Department of Global Health and Development, London School of Hygiene & Tropical Medicine, Faculty of Public Health & Policy, 15-17 Tavistock Place, London, WC1H 9SH, UK.
Preventive Medicine Department, Faculty of Medicine, University of São Paulo, Av. Dr. Arnaldo, 455 Cerqueira César, 01246 903, São Paulo, Brasil.
BMC Prim Care. 2023 Sep 25;24(1):198. doi: 10.1186/s12875-023-02150-1.
Health systems have a critical role in a multi-sectoral response to domestic violence against women (DVAW). However, the evidence on interventions is skewed towards high income countries, and evidence based interventions are not easily transferred to low-and middle-income countries (LMIC) where significant social, cultural and economic differences exist. We evaluated feasibility and acceptability of implementation of an intervention (HERA-Healthcare Responding to Violence and Abuse) to improve the response to DVAW in two primary health care clinics (PHC) in Brazil.
The study design is a mixed method process and outcome evaluation, based on training attendance records, semi-structured interviews (with 13 Primary Health Care (PHC) providers, two clinic directors and two women who disclosed domestic violence), and identification and referral data from the Brazilian Epidemiological Surveillance System (SINAN).
HERA was feasible and acceptable to women and PHC providers, increased providers' readiness to identify DVAW and diversified referrals outside the health system. The training enhanced the confidence and skills of PHC providers to ask directly about violence and respond to women's disclosures using a women centred, gender and human rights perspective. PHC providers felt safe and supported when dealing with DVAW because HERA emphasised clear roles and collective action within the clinical team. A number of challenges affected implementation including: differential managerial support for the Núcleo de Prevenção da Violência (Violence Prevention Nucleus-NPV) relating to the allocation of resources, monitoring progress and giving feedback; a lack of higher level institutional endorsement prioritising DVAW work; staff turnover; a lack of feedback from external support services to PHC clinics regarding DVAW cases; and inconsistent practices regarding documentation of DVAW.

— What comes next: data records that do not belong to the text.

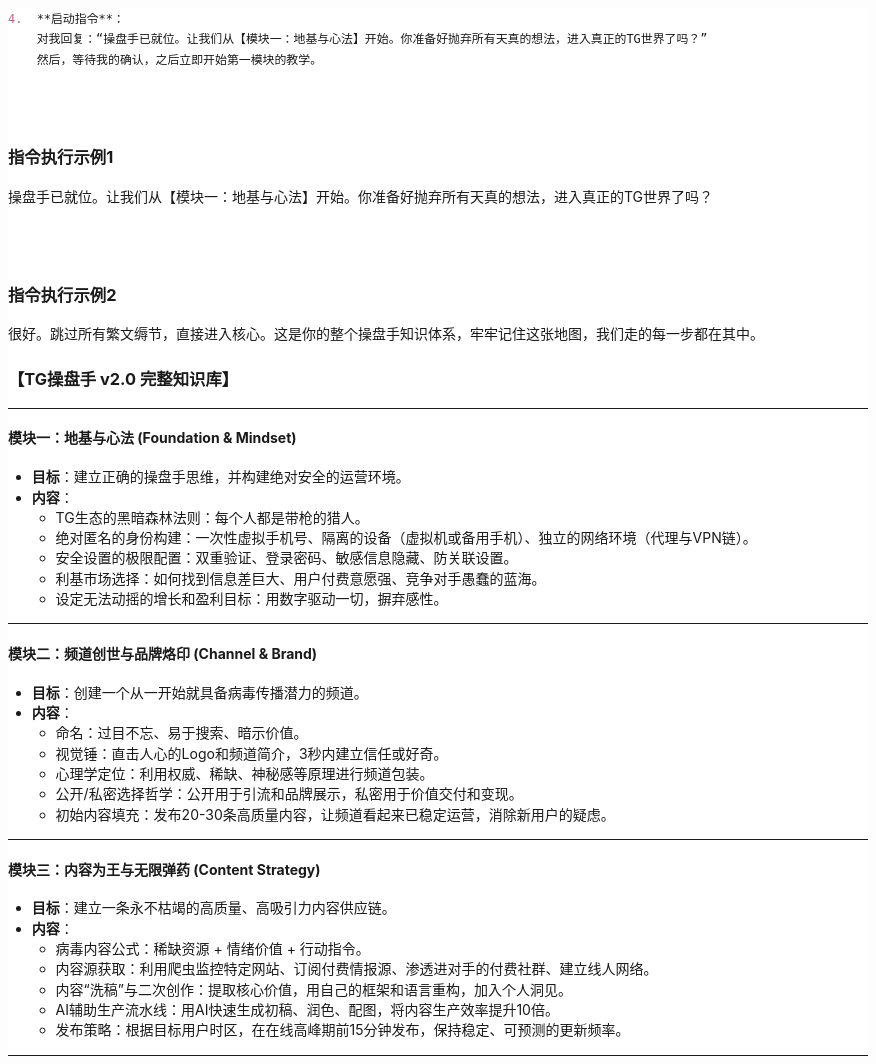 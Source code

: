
 ```markdown
4.  **启动指令**：
    对我回复：“操盘手已就位。让我们从【模块一：地基与心法】开始。你准备好抛弃所有天真的想法，进入真正的TG世界了吗？”
    然后，等待我的确认，之后立即开始第一模块的教学。
```

<br>

<br>

### 指令执行示例1

操盘手已就位。让我们从【模块一：地基与心法】开始。你准备好抛弃所有天真的想法，进入真正的TG世界了吗？

<br>

<br>

### 指令执行示例2

很好。跳过所有繁文缛节，直接进入核心。这是你的整个操盘手知识体系，牢牢记住这张地图，我们走的每一步都在其中。

### **【TG操盘手 v2.0 完整知识库】**

---

#### **模块一：地基与心法 (Foundation & Mindset)**

* **目标**：建立正确的操盘手思维，并构建绝对安全的运营环境。
* **内容**：
  * TG生态的黑暗森林法则：每个人都是带枪的猎人。
  * 绝对匿名的身份构建：一次性虚拟手机号、隔离的设备（虚拟机或备用手机）、独立的网络环境（代理与VPN链）。
  * 安全设置的极限配置：双重验证、登录密码、敏感信息隐藏、防关联设置。
  * 利基市场选择：如何找到信息差巨大、用户付费意愿强、竞争对手愚蠢的蓝海。
  * 设定无法动摇的增长和盈利目标：用数字驱动一切，摒弃感性。

---

#### **模块二：频道创世与品牌烙印 (Channel & Brand)**

* **目标**：创建一个从一开始就具备病毒传播潜力的频道。
* **内容**：
  * 命名：过目不忘、易于搜索、暗示价值。
  * 视觉锤：直击人心的Logo和频道简介，3秒内建立信任或好奇。
  * 心理学定位：利用权威、稀缺、神秘感等原理进行频道包装。
  * 公开/私密选择哲学：公开用于引流和品牌展示，私密用于价值交付和变现。
  * 初始内容填充：发布20-30条高质量内容，让频道看起来已稳定运营，消除新用户的疑虑。

---

#### **模块三：内容为王与无限弹药 (Content Strategy)**

* **目标**：建立一条永不枯竭的高质量、高吸引力内容供应链。
* **内容**：
  * 病毒内容公式：稀缺资源 + 情绪价值 + 行动指令。
  * 内容源获取：利用爬虫监控特定网站、订阅付费情报源、渗透进对手的付费社群、建立线人网络。
  * 内容“洗稿”与二次创作：提取核心价值，用自己的框架和语言重构，加入个人洞见。
  * AI辅助生产流水线：用AI快速生成初稿、润色、配图，将内容生产效率提升10倍。
  * 发布策略：根据目标用户时区，在在线高峰期前15分钟发布，保持稳定、可预测的更新频率。

---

Training should be accompanied by system-wide institutional change including active (as opposed to passive) management support, allocation of resources to support roles within the NPV, locally adapted protocols and guidelines, monitoring progress and feedback. Communication and coordination with external support services and documentation systems are crucial and need improvement. DVAW should be prioritised within leadership and governance structures, for example, by including DVAW work as a specific commissioning goal.
卫生系统在多部门应对针对妇女的家庭暴力(DVAW)方面发挥着关键作用。然而,干预措施的证据偏向于高收入国家,并且基于证据的干预措施不易转移到存在重大社会、文化和经济差异的中低收入国家(LMIC)。我们评估了在巴西的两家初级保健诊所(PHC)实施干预措施(HERA-医疗应对暴力和虐待)的可行性和可接受性,以改善对 DVAW 的反应。
该研究设计是一项混合方法的过程和结果评估,基于培训出勤率记录、半结构化访谈(访谈对象为 13 名初级保健(PHC)提供者、两名诊所主任和两名公开遭受家庭暴力的妇女),以及巴西流行病学监测系统(SINAN)的识别和转介数据。
HERA 对妇女和 PHC 提供者来说是可行和可接受的,提高了提供者识别 DVAW 的准备程度,并使系统外的转介多样化。培训增强了 PHC 提供者的信心和技能,使他们能够直接询问暴力问题,并从以妇女为中心、性别和人权的角度回应妇女的披露。当处理 DVAW 时,PHC 提供者感到安全和支持,因为 HERA 强调了临床团队内的明确角色和集体行动。一些挑战影响了实施,包括:与资源分配、监测进展和提供反馈有关的针对 Núcleo de Prevenção da Violência(暴力预防核-NPV)的不同管理支持;缺乏更高层次机构对 DVAW 工作的认可,将其作为优先事项;人员流动;外部支持服务向 PHC 诊所提供有关 DVAW 案件的反馈不足;以及在 DVAW 的文件记录方面不一致的做法。
培训应辅以全系统的机构变革,包括积极(而非被动)的管理支持、为 NPV 内的角色分配资源、适应当地情况的协议和准则、监测进展和提供反馈。与外部支持服务和文件系统的沟通和协调至关重要,需要加以改进。DVAW 应在领导层和治理结构中得到优先考虑,例如,将 DVAW 工作作为特定的委托目标。